Old Fortress of Byblos

The town of ‘Byblos’ is located in Lebanon, 40 kilometers North of Beirut. ‘Byblos’ is the name given by the Greeks to the city called ‘Goubla’ in cuneiform texts and ‘Gebal’ in biblical texts. It is located today on the site of the modern city of Jbeil. It had the reputation of being the oldest city in the world and was an important Phoenician center of trading on the Mediterranean Sea.

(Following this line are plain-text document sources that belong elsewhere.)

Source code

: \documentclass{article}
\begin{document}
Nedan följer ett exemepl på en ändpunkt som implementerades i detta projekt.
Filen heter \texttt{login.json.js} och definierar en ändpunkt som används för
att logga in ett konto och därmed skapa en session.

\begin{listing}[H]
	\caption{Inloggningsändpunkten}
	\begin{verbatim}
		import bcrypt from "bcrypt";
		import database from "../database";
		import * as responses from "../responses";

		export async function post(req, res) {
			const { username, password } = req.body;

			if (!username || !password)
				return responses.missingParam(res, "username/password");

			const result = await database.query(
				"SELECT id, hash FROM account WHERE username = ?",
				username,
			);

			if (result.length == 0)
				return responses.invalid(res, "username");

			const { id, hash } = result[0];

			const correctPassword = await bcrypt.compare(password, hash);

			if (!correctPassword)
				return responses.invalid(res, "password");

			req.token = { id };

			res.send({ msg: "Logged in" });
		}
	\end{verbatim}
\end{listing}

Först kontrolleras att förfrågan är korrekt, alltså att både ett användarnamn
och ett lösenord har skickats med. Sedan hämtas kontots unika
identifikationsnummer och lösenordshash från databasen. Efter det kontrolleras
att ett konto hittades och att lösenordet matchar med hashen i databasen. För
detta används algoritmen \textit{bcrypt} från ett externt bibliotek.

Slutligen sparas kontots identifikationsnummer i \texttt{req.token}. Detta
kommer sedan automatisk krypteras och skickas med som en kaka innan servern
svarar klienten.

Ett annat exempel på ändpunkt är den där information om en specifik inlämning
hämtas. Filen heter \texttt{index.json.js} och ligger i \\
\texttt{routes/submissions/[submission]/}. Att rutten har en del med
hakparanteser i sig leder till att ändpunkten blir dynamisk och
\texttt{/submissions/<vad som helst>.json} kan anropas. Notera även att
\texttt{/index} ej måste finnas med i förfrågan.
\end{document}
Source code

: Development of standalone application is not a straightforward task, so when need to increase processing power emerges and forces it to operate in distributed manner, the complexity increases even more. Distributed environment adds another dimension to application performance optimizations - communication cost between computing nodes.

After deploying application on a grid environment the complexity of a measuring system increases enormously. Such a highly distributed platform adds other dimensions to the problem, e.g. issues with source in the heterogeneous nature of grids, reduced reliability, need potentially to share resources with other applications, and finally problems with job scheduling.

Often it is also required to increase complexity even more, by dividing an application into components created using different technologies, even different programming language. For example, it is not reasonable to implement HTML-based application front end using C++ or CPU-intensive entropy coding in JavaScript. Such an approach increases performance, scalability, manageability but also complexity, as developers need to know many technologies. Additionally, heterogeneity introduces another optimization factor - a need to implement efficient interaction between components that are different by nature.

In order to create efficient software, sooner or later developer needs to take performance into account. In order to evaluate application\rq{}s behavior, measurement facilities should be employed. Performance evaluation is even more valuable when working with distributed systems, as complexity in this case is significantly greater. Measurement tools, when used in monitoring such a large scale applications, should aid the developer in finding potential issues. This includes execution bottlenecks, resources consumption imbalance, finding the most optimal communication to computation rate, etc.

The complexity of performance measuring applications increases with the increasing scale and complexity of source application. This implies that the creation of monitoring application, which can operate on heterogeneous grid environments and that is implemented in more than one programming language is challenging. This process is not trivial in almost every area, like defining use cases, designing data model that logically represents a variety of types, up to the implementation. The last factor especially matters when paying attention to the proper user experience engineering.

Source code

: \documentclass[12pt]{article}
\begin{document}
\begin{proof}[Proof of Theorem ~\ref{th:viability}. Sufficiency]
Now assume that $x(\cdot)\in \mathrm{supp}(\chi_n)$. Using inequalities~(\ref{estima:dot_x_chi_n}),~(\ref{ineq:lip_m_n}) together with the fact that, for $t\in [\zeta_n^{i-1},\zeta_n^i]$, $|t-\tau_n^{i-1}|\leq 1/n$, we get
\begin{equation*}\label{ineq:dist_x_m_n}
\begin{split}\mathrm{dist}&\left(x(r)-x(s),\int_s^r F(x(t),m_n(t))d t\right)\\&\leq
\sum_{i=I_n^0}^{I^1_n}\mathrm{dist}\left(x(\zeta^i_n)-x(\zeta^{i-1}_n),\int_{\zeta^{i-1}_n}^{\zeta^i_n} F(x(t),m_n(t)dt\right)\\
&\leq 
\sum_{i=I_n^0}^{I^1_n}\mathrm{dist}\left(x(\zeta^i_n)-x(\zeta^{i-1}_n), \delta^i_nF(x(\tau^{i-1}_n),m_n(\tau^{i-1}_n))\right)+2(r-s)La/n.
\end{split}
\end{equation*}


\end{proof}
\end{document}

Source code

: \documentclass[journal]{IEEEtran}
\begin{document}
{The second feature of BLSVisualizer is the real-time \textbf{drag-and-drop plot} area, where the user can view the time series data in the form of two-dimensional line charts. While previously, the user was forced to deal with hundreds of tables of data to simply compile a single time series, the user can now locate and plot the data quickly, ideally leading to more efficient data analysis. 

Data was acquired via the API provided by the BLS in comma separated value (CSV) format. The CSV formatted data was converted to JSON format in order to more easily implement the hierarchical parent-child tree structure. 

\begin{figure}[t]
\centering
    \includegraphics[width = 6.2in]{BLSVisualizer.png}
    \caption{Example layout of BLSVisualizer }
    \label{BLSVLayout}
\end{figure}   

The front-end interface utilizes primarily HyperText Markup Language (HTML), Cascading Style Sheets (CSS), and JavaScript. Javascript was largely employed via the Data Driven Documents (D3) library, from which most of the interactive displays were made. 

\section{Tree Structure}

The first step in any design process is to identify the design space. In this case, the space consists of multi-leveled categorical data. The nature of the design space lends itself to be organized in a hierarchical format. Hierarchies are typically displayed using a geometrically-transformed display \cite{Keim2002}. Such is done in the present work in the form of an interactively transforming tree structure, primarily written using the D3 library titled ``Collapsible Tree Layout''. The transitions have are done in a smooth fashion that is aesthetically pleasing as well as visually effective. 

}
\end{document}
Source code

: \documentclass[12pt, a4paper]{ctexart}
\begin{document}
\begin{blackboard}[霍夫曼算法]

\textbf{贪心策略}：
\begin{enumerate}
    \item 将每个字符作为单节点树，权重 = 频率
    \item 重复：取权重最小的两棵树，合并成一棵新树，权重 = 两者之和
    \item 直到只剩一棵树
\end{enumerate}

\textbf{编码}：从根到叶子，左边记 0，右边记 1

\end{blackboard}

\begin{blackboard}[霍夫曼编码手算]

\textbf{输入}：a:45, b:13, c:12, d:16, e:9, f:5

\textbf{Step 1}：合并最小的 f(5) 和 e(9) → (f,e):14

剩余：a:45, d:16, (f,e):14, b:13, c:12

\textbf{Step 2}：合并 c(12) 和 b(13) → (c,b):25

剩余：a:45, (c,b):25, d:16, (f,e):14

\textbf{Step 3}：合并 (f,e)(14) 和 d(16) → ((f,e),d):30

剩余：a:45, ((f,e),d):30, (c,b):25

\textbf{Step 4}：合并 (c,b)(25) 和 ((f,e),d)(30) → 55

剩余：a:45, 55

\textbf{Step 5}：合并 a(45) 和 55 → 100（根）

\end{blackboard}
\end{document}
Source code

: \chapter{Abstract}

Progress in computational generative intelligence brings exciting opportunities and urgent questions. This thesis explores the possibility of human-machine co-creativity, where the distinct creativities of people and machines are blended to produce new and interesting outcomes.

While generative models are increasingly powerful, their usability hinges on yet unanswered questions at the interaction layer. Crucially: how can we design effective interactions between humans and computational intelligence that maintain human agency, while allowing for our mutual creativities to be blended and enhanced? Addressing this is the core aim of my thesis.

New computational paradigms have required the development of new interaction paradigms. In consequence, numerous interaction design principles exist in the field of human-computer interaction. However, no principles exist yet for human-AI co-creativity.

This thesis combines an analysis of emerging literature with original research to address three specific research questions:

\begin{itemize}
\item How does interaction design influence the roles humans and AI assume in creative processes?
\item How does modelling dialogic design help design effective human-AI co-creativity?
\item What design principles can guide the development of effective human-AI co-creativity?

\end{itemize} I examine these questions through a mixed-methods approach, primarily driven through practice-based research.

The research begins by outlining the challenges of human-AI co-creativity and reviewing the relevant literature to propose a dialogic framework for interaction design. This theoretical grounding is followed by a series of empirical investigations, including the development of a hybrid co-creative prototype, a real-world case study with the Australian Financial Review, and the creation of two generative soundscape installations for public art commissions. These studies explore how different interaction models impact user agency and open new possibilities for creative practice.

The ancient site of Byblos is on a point of land that controls two bays, one to the north which houses the current port, the other to the south. From this port were exported large quantities of cedar wood from Lebanon to Egypt and Greece, textiles and clothing to Mesopotamia (notably with the city of Mari) as well as wheat, grapes and significant quantities of wine. Its wines were particularly renowned in ancient times and were often associated with the terms of ‘karmu’ (= vineyard), ‘gupnu’ (= vines) and ‘inabu’ (= grapes) in many Assyro-Babylonians texts. Its wines were referred to as ‘Βίβλινος oίνος’ in ancient Greek times. However, given its commercial success and reputation vine-stalks from the Byblos countryside were quickly exported and planted in other Mediterranean provinces (such as Thrace where they were called Thracian ‘Βίβλια’) and islands (for example Sicily where they were also confusingly called ‘Βίβλινος oίνος’).